Setelah mengubek-ubek tempat yang jauh tanpa hasil, begitu
mendengar informasi baru, polisi segera bergerak. Jam 23.00
rumah di Jalan Riau yang cuma beberapa langkah dari kantor
polisi di gerebek. Malam itu juga polisi mengundang suami-isteri
Bie Kang untuk mengenali bayi hasil grebekan malam 2 September
tersebut. Sang ibu mengenal bayinya. Begitu juga perawat dari
klinik yang membantu kelahirannya.
Dari keterangan keluarga Sun Yen berikutnya, polisi tak berapa
sulit mencari Swie Sin, tersangka yang melakukan pencurian. Swie
Sin tertangkap. Sedangkan rekannya, Lim Chai Lin, untuk
sementara buron. Tapi Rabu 4 Oktober, polisi berhasil meringkus
Chai Lin. Apa keterangan tersangka yang tertangkap belakangan
ini belum diumumkan polisi -- sesuai dengan cerita Swie Sin atau
tidak Hanya sumber TEMPO menyatakan: Chai Lin pun mungkin bukan
lakon utama dalam pencurian bayi di Medan itu.

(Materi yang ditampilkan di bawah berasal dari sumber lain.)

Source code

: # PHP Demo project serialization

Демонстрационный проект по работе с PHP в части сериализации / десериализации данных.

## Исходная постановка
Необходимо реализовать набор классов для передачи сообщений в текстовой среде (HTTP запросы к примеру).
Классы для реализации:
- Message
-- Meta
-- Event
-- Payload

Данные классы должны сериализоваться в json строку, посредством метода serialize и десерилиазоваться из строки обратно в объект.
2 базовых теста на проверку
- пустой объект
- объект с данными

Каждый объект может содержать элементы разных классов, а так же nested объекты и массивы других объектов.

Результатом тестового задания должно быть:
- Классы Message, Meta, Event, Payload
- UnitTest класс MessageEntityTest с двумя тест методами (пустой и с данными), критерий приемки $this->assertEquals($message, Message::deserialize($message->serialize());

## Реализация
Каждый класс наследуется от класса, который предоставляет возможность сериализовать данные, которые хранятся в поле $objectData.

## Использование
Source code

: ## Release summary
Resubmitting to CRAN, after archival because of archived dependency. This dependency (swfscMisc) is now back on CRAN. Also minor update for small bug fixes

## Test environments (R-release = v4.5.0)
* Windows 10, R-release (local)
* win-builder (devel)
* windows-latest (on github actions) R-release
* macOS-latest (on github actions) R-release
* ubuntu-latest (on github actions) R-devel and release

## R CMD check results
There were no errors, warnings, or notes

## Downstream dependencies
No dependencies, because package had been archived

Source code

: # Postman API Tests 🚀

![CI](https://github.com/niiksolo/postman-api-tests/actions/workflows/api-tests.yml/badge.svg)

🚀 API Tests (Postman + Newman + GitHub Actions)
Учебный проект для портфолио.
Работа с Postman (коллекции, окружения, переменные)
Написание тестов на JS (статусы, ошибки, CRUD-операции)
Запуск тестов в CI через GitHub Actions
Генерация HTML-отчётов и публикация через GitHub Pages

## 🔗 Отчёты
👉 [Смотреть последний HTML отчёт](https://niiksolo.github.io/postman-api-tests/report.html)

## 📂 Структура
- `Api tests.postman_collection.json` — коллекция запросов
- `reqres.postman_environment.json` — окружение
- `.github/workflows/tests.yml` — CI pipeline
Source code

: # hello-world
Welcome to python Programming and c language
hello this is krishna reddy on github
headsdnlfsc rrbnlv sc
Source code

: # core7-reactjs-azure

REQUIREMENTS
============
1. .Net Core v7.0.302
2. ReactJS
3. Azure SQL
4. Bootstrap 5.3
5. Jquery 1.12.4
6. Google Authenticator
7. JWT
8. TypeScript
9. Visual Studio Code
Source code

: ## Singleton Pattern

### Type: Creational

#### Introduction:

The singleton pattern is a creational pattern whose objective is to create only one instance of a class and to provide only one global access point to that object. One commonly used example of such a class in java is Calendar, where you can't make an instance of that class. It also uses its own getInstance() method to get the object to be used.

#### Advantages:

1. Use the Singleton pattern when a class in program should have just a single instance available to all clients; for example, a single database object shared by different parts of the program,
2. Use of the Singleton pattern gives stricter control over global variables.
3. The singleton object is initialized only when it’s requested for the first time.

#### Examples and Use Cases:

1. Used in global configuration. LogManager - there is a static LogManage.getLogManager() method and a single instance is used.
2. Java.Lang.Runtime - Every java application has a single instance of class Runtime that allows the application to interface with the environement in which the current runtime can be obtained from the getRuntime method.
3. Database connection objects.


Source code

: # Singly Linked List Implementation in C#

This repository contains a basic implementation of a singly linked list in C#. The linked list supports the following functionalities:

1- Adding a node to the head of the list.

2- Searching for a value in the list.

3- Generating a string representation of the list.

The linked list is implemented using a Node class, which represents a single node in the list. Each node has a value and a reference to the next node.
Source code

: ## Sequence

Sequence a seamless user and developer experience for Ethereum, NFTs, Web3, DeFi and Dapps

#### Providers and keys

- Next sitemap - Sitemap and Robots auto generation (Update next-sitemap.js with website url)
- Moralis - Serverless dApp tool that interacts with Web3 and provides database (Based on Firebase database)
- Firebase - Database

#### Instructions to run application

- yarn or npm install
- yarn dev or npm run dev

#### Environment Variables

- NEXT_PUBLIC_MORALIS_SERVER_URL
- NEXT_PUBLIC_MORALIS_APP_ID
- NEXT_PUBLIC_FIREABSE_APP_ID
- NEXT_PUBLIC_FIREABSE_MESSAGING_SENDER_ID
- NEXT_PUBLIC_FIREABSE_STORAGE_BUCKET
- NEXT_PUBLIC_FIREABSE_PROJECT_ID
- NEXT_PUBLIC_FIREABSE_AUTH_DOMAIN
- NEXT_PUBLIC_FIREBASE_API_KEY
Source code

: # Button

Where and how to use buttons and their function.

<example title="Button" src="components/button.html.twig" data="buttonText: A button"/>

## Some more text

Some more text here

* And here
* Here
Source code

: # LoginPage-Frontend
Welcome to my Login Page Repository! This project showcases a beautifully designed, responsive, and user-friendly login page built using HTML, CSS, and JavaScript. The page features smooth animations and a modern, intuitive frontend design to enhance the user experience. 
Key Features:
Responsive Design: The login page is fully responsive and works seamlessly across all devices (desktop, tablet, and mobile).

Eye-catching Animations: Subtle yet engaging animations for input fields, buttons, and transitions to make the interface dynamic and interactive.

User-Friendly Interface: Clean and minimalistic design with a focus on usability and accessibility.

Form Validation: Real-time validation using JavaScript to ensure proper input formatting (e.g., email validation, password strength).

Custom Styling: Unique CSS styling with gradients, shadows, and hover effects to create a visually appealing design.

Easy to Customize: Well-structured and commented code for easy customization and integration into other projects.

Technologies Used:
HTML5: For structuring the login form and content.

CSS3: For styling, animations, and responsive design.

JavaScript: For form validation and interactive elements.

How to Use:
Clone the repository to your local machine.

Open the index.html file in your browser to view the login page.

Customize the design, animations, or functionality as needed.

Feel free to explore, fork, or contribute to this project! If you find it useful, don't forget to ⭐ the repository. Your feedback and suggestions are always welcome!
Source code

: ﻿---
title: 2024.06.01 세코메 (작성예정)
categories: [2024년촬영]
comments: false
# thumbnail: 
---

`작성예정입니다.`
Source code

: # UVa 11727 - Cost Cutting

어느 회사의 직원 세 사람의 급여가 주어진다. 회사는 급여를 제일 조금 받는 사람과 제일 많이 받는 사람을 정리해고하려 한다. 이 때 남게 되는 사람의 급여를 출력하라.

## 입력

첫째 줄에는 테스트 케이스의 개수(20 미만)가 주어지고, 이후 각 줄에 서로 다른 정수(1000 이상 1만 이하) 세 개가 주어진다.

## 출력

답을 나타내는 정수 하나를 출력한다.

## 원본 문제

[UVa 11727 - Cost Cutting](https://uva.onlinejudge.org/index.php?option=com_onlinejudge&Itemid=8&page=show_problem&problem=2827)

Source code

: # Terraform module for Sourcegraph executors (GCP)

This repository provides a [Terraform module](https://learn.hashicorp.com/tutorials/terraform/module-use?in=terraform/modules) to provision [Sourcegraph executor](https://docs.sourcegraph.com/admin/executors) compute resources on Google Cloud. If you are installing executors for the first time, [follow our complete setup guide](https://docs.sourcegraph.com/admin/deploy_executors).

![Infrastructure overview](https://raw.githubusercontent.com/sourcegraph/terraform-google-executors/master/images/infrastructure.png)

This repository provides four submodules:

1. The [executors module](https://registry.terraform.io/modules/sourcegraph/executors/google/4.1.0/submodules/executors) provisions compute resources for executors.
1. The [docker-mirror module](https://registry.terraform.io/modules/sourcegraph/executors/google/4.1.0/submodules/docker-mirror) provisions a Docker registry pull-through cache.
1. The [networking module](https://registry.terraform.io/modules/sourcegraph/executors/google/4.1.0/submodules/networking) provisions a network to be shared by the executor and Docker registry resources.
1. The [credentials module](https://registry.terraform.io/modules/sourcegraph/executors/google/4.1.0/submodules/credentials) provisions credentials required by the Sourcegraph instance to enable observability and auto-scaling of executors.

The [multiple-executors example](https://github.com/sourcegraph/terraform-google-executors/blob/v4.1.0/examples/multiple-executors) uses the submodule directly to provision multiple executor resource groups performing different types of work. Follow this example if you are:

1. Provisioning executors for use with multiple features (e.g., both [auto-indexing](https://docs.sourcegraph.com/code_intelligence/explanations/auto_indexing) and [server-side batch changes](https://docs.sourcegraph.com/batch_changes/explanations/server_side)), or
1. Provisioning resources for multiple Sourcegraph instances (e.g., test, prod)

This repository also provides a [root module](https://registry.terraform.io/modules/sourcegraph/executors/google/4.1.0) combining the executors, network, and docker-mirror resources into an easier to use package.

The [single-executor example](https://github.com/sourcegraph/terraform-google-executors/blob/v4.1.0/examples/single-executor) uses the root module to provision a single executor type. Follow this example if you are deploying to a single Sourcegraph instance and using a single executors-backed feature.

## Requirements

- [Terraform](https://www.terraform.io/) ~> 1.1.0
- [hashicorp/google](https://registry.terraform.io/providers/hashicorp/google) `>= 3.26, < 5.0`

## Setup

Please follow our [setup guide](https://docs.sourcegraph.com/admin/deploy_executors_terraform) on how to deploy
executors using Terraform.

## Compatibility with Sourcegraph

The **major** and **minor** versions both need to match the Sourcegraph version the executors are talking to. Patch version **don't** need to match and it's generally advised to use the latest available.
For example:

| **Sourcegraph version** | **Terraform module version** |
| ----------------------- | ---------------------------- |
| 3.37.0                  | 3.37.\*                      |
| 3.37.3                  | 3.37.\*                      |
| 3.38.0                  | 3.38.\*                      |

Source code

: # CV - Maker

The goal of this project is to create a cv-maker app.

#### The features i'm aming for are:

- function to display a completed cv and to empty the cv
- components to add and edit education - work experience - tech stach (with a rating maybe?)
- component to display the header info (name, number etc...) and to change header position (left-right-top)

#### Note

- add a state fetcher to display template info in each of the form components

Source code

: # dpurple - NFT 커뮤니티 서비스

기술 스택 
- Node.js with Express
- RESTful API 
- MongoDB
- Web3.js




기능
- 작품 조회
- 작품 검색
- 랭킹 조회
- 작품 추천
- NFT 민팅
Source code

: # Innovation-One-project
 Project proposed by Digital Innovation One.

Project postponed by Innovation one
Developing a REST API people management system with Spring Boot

Ada orang lain --
entah siapa di belakangnya. Kabarnya, perwira yang mendatangi
Noni Fatimah tersebut di atas itulah, yang mungkin bisa
bercerita lebih lengkap.
Kalau hal itu betul, tipislah kemungkinan kebenaran motif yang
terungkap selama ini pencurian bayi itu hanya untuk uang Rp 66
ribu saja. Koresponden TEMPO di Medan memperoleh informasi yang
masih dangkal: Kemungkinan penculikan itu sendiri hanya
merupakan suatu dalih saja untuk menuju suatu pemerasan yang
lebih serius. Umpamanya terhadap dr Lie, sebagai penanggungjawab
atas keselamatan bayi-bayi dalam kliniknya. Entahlah.